La patria è l’infanzia e l’Argentina è parte indissolubile nella biografia di Eliana Attuoni che con 1976 ci lascia lì, a oscillare in bilico sull’orlo dell’abisso. Trattengo il fiato mentre guardo verso la decina di soldati in piedi davanti al letto con le mitragliatrici puntate su di me. Le uniformi verde oliva, i berretti con la visiera sugli occhi, e le loro mani che sembrano stranamente piccole. Nessun rumore, sono dentro una bolla isolante (…)
Dà forma alle sue piccole e grandi ossessioni Eliana Attuoni. Ci chiede di seguirla in luoghi spesso rimossi dal discorso contemporaneo: la malattia, la vecchiaia, la sofferenza. “La vecchiaia non è una battaglia, la vecchiaia è un massacro”, scrive Philip Roth in Everyman. La malattia degenerativa lo è altrettanto, ma nelle storie di Eliana la disperazione trova sollievo nella tolleranza. La responsabilità non è che questo: la coscienza della conseguenza delle proprie azioni.
Andare al cimitero significa recarsi in un posto che ha un suo ordine specifico. Sostituire i fiori, cambiare l’acqua, percorrere la strada per arrivarci, sostare, riconoscere i defunti nel loro passaggio in terra, ricordarne le storie e rinsaldare con l’immaginazione i tasselli mancanti. Un rituale codificato che contribuisce a ridurre l’angoscia della morte e della perdita degli affetti.
Sono album fotografici le storie di Eliana Attuoni. Foto di vite di donne dal passato inquieto: Isabel, Alzira, Emilia. Sullo sfondo una coralità di personaggi, la natura infinitamente prodiga, gli odori delle strade, la città caotica, il giro nelle villa miseria. Un affettuoso tributo al patrimonio antropologico di un Sud America violentemente autentico e affascinante.
I luoghi comuni di Eliana stanno dentro le parole di troppo o a quelle mai pronunciate.
Silvia Carli che adesso era lì, su un paio di tacchi alti quanto la sua insicurezza (…)sedotta dal Professore – un fremito che corre dentro tutto il corpo – e tradita dall’amica. “Weep no more, my lady”, nessuno parla della pigrizia del dolore, di come ci lasci stremati a lungo nel rivedere ogni nostro assetto, là nella giusta via di mezzo, dove non c’è spazio per metamorfosi esagerate (…)
Allora capita che ai luoghi comuni si ritorni piano piano, insolitamente smarriti, talvolta con uno sguardo di sorpresa, molte volte di sollievo e tante altre di rassegnazione.
Eliana Rosa Attuoni è laureata in Storia ed è traduttrice di professione.
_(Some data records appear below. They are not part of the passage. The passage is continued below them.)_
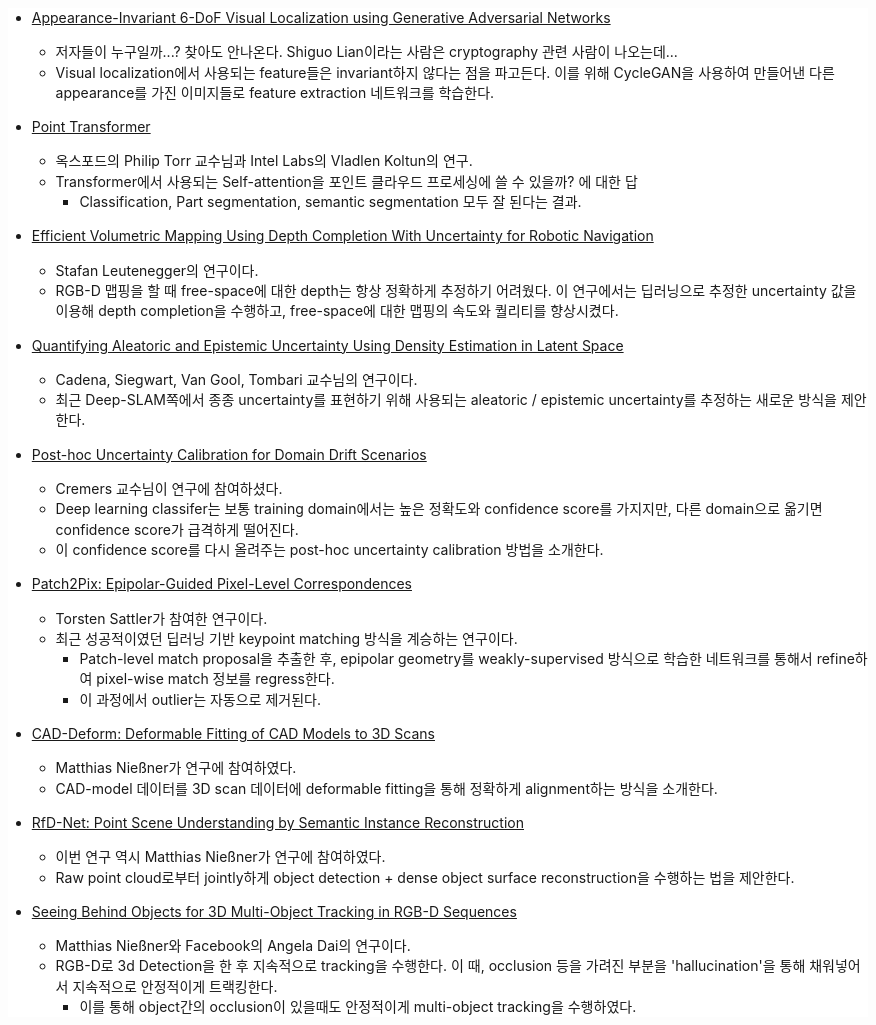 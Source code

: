 
- [Appearance-Invariant 6-DoF Visual Localization using Generative Adversarial Networks](https://arxiv.org/pdf/2012.13191.pdf)
  - 저자들이 누구일까...? 찾아도 안나온다. Shiguo Lian이라는 사람은 cryptography 관련 사람이 나오는데...
  - Visual localization에서 사용되는 feature들은 invariant하지 않다는 점을 파고든다. 이를 위해 CycleGAN을 사용하여 만들어낸 다른 appearance를 가진 이미지들로 feature extraction 네트워크를 학습한다.


- [Point Transformer](https://arxiv.org/pdf/2012.09164.pdf)
  - 옥스포드의 Philip Torr 교수님과 Intel Labs의 Vladlen Koltun의 연구.
  - Transformer에서 사용되는 Self-attention을 포인트 클라우드 프로세싱에 쓸 수 있을까? 에 대한 답
    - Classification, Part segmentation, semantic segmentation 모두 잘 된다는 결과.


- [Efficient Volumetric Mapping Using Depth Completion With Uncertainty for Robotic Navigation](https://arxiv.org/pdf/2012.03023.pdf)
  - Stafan Leutenegger의 연구이다.
  - RGB-D 맵핑을 할 때 free-space에 대한 depth는 항상 정확하게 추정하기 어려웠다. 이 연구에서는 딥러닝으로 추정한 uncertainty 값을 이용해 depth completion을 수행하고, free-space에 대한 맵핑의 속도와 퀄리티를 향상시켰다. <br>


- [Quantifying Aleatoric and Epistemic Uncertainty Using Density Estimation in Latent Space](https://arxiv.org/pdf/2012.03082.pdf)
  - Cadena, Siegwart, Van Gool, Tombari 교수님의 연구이다.
  - 최근 Deep-SLAM쪽에서 종종 uncertainty를 표현하기 위해 사용되는 aleatoric / epistemic uncertainty를 추정하는 새로운 방식을 제안한다.<br>


- [Post-hoc Uncertainty Calibration for Domain Drift Scenarios](https://arxiv.org/pdf/2012.10988.pdf)
  - Cremers 교수님이 연구에 참여하셨다.
  - Deep learning classifer는 보통 training domain에서는 높은 정확도와 confidence score를 가지지만, 다른 domain으로 옮기면 confidence score가 급격하게 떨어진다.
  - 이 confidence score를 다시 올려주는 post-hoc uncertainty calibration 방법을 소개한다.<br>


- [Patch2Pix: Epipolar-Guided Pixel-Level Correspondences](https://arxiv.org/pdf/2012.01909.pdf)
  - Torsten Sattler가 참여한 연구이다.
  - 최근 성공적이였던 딥러닝 기반 keypoint matching 방식을 계승하는 연구이다.
    - Patch-level match proposal을 추출한 후, epipolar geometry를 weakly-supervised 방식으로 학습한 네트워크를 통해서 refine하여 pixel-wise match 정보를 regress한다.
    - 이 과정에서 outlier는 자동으로 제거된다.<br>


- [CAD-Deform: Deformable Fitting of CAD Models to 3D Scans](https://link.springer.com/chapter/10.1007%2F978-3-030-58601-0_36)
  - Matthias Nießner가 연구에 참여하였다.
  - CAD-model 데이터를 3D scan 데이터에 deformable fitting을 통해 정확하게 alignment하는 방식을 소개한다.<br>


- [RfD-Net: Point Scene Understanding by Semantic Instance Reconstruction](https://arxiv.org/pdf/2011.14744.pdf)
  - 이번 연구 역시 Matthias Nießner가 연구에 참여하였다.
  - Raw point cloud로부터 jointly하게 object detection + dense object surface reconstruction을 수행하는 법을 제안한다. <br>


- [Seeing Behind Objects for 3D Multi-Object Tracking in RGB-D Sequences](https://arxiv.org/pdf/2012.08197.pdf)
  - Matthias Nießner와 Facebook의 Angela Dai의 연구이다.
  - RGB-D로 3d Detection을 한 후 지속적으로 tracking을 수행한다. 이 때, occlusion 등을 가려진 부분을 'hallucination'을 통해 채워넣어서 지속적으로 안정적이게 트랙킹한다.
    - 이를 통해 object간의 occlusion이 있을때도 안정적이게 multi-object tracking을 수행하였다.<br>
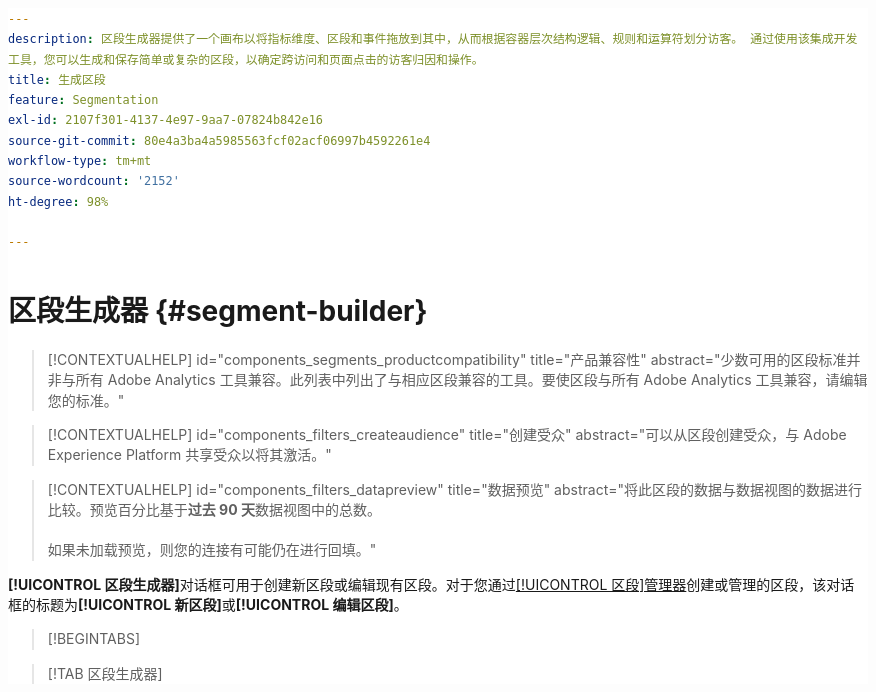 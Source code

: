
 ```yaml
---
description: 区段生成器提供了一个画布以将指标维度、区段和事件拖放到其中，从而根据容器层次结构逻辑、规则和运算符划分访客。 通过使用该集成开发工具，您可以生成和保存简单或复杂的区段，以确定跨访问和页面点击的访客归因和操作。
title: 生成区段
feature: Segmentation
exl-id: 2107f301-4137-4e97-9aa7-07824b842e16
source-git-commit: 80e4a3ba4a5985563fcf02acf06997b4592261e4
workflow-type: tm+mt
source-wordcount: '2152'
ht-degree: 98%

---
```


# 区段生成器 {#segment-builder}

>[!CONTEXTUALHELP]
>id="components_segments_productcompatibility"
>title="产品兼容性"
>abstract="少数可用的区段标准并非与所有 Adobe Analytics 工具兼容。此列表中列出了与相应区段兼容的工具。要使区段与所有 Adobe Analytics 工具兼容，请编辑您的标准。"

>[!CONTEXTUALHELP]
>id="components_filters_createaudience"
>title="创建受众"
>abstract="可以从区段创建受众，与 Adobe Experience Platform 共享受众以将其激活。"

>[!CONTEXTUALHELP]
>id="components_filters_datapreview"
>title="数据预览"
>abstract="将此区段的数据与数据视图的数据进行比较。预览百分比基于&#x200B;**过去 90 天**&#x200B;数据视图中的总数。<br><br/>如果未加载预览，则您的连接有可能仍在进行回填。"


**[!UICONTROL 区段生成器]**&#x200B;对话框可用于创建新区段或编辑现有区段。对于您通过[[!UICONTROL 区段]管理器](/help/components/segmentation/segmentation-workflow/seg-manage.md)创建或管理的区段，该对话框的标题为&#x200B;**[!UICONTROL 新区段]**&#x200B;或&#x200B;**[!UICONTROL 编辑区段]**。

>[!BEGINTABS]

>[!TAB 区段生成器]
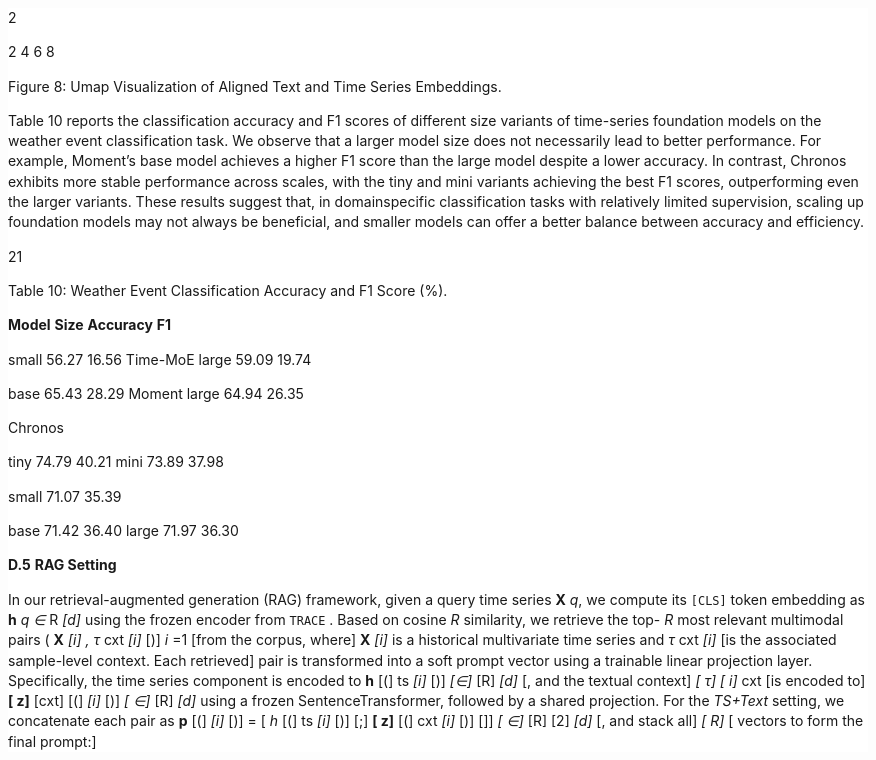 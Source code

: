 2

2 4 6 8

Figure 8: Umap Visualization of Aligned Text
and Time Series Embeddings.


Table 10 reports the classification accuracy and F1 scores
of different size variants of time-series foundation models on the weather event classification task. We observe
that a larger model size does not necessarily lead to better performance. For example, Moment’s base model
achieves a higher F1 score than the large model despite a
lower accuracy. In contrast, Chronos exhibits more stable
performance across scales, with the tiny and mini variants achieving the best F1 scores, outperforming even
the larger variants. These results suggest that, in domainspecific classification tasks with relatively limited supervision, scaling up foundation models may not always be
beneficial, and smaller models can offer a better balance
between accuracy and efficiency.

21


Table 10: Weather Event Classification
Accuracy and F1 Score (%).

**Model** **Size** **Accuracy** **F1**

small 56.27 16.56
Time-MoE
large 59.09 19.74

base 65.43 28.29
Moment
large 64.94 26.35


Chronos


tiny 74.79 40.21
mini 73.89 37.98

small 71.07 35.39

base 71.42 36.40
large 71.97 36.30

**D.5** **RAG Setting**

In our retrieval-augmented generation (RAG) framework, given a query time series **X** _q_, we compute
its `[CLS]` token embedding as **h** _q_ _∈_ R _[d]_ using the frozen encoder from `TRACE` . Based on cosine
_R_
similarity, we retrieve the top- _R_ most relevant multimodal pairs ( **X** _[i]_ _, τ_ cxt _[i]_ [)] _i_ =1 [from the corpus, where]
**X** _[i]_ is a historical multivariate time series and _τ_ cxt _[i]_ [is the associated sample-level context. Each retrieved]
pair is transformed into a soft prompt vector using a trainable linear projection layer. Specifically, the
time series component is encoded to **h** [(] ts _[i]_ [)] _[∈]_ [R] _[d]_ [, and the textual context] _[ τ]_ _[ i]_ cxt [is encoded to] **[ z]** [cxt] [(] _[i]_ [)] _[ ∈]_ [R] _[d]_
using a frozen SentenceTransformer, followed by a shared projection. For the _TS+Text_ setting, we
concatenate each pair as **p** [(] _[i]_ [)] = [ _h_ [(] ts _[i]_ [)] [;] **[ z]** [(] cxt _[i]_ [)] []] _[ ∈]_ [R] [2] _[d]_ [, and stack all] _[ R]_ [ vectors to form the final prompt:]
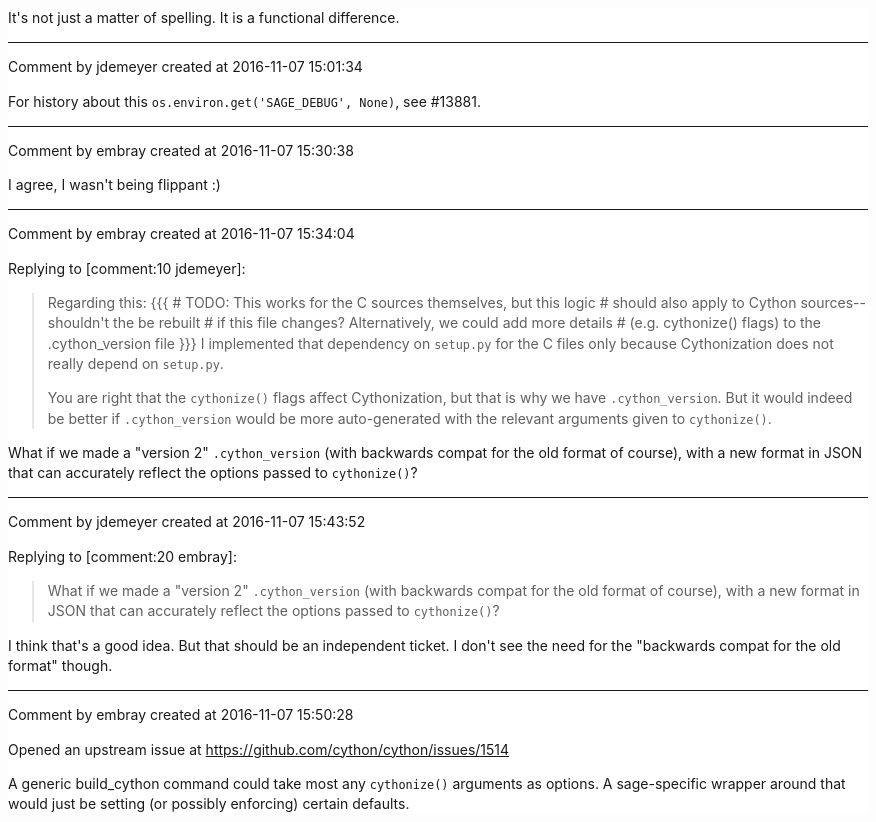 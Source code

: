 It's not just a matter of spelling. It is a functional difference.


---

Comment by jdemeyer created at 2016-11-07 15:01:34

For history about this `os.environ.get('SAGE_DEBUG', None)`, see #13881.


---

Comment by embray created at 2016-11-07 15:30:38

I agree, I wasn't being flippant :)


---

Comment by embray created at 2016-11-07 15:34:04

Replying to [comment:10 jdemeyer]:
> Regarding this:
> {{{
>     # TODO: This works for the C sources themselves, but this logic
>     # should also apply to Cython sources--shouldn't the be rebuilt
>     # if this file changes?  Alternatively, we could add more details
>     # (e.g. cythonize() flags) to the .cython_version file
> }}}
> I implemented that dependency on `setup.py` for the C files only because Cythonization does not really depend on `setup.py`.
> 
> You are right that the `cythonize()` flags affect Cythonization, but that is why we have `.cython_version`. But it would indeed be better if `.cython_version` would be more auto-generated with the relevant arguments given to `cythonize()`.

What if we made a "version 2" `.cython_version` (with backwards compat for the old format of course), with a new format in JSON that can accurately reflect the options passed to `cythonize()`?


---

Comment by jdemeyer created at 2016-11-07 15:43:52

Replying to [comment:20 embray]:
> What if we made a "version 2" `.cython_version` (with backwards compat for the old format of course), with a new format in JSON that can accurately reflect the options passed to `cythonize()`?

I think that's a good idea. But that should be an independent ticket. I don't see the need for the "backwards compat for the old format" though.


---

Comment by embray created at 2016-11-07 15:50:28

Opened an upstream issue at https://github.com/cython/cython/issues/1514

A generic build_cython command could take most any `cythonize()` arguments as options.  A sage-specific wrapper around that would just be setting (or possibly enforcing) certain defaults.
Nata in Argentina da genitori italiani, ha vissuto per anni la dittatura militare imperante nel Paese e dal 1990 vive in Italia, ad Azzano Decimo (PN). Ha partecipato a svariati corsi di scrittura creativa presso Pordenonescrive, Bottega Errante di Udine e Laboratori di editing con Giulio Mozzi. Diversi suoi racconti sono pubblicati all’interno di antologie.